Assignment » Begin at the line containing "label for a" in the data below and go on through the line containing "The learned write", repeating each line exactly; include both ends and no other line.

Extracted data »
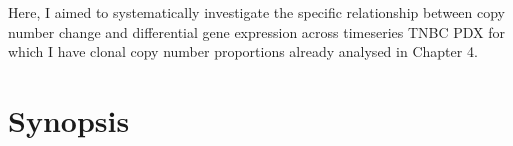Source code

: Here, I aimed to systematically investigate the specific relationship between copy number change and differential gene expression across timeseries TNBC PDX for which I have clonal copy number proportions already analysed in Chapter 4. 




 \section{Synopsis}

* * *

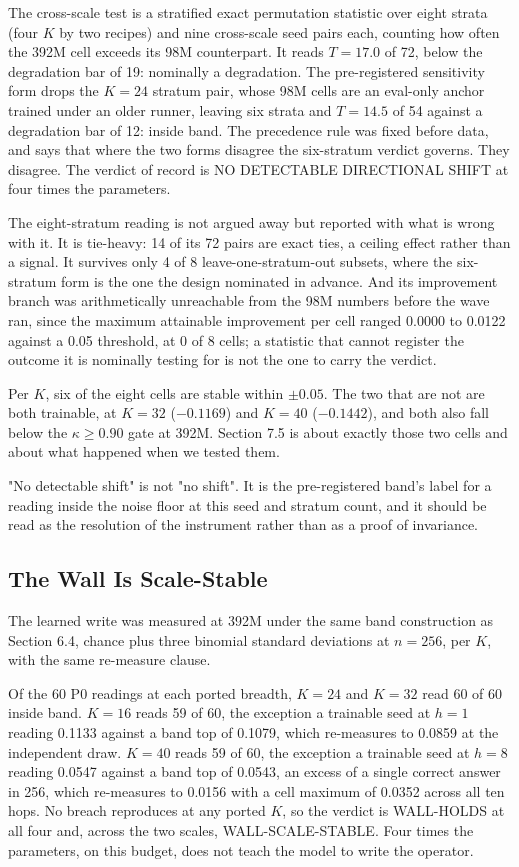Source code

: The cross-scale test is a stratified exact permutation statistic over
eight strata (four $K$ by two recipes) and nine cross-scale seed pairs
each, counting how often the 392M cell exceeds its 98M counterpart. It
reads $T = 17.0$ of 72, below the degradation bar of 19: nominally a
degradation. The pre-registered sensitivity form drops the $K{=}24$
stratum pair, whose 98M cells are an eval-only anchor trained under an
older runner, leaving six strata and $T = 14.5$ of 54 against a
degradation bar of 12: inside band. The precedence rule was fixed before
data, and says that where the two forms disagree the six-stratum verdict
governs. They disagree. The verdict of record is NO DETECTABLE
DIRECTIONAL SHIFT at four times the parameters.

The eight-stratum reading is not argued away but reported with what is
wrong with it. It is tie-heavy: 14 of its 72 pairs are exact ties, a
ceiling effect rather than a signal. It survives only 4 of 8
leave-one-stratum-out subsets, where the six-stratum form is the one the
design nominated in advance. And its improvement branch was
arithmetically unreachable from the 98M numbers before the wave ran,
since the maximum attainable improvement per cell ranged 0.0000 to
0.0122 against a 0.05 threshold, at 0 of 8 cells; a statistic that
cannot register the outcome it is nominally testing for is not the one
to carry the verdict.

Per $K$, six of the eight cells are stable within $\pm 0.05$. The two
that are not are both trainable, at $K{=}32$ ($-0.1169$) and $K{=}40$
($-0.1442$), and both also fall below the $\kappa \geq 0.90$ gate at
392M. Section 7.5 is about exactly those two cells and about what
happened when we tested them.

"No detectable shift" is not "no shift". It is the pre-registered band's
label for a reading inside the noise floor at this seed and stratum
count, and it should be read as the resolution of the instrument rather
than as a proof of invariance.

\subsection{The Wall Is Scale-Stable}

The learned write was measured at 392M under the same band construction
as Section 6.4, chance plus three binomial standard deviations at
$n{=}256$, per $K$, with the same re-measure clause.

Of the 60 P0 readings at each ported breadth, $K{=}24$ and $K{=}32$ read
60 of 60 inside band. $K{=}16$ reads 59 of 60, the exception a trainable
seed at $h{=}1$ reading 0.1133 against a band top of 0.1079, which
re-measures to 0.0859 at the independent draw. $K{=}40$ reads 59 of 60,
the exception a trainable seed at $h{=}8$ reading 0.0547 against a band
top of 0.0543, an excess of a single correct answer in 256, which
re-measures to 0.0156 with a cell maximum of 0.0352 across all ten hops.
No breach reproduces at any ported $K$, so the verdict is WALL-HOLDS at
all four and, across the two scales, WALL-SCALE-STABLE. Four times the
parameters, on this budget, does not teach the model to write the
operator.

Response for this exercise »
label for a reading inside the noise floor at this seed and stratum
count, and it should be read as the resolution of the instrument rather
than as a proof of invariance.

\subsection{The Wall Is Scale-Stable}

The learned write was measured at 392M under the same band construction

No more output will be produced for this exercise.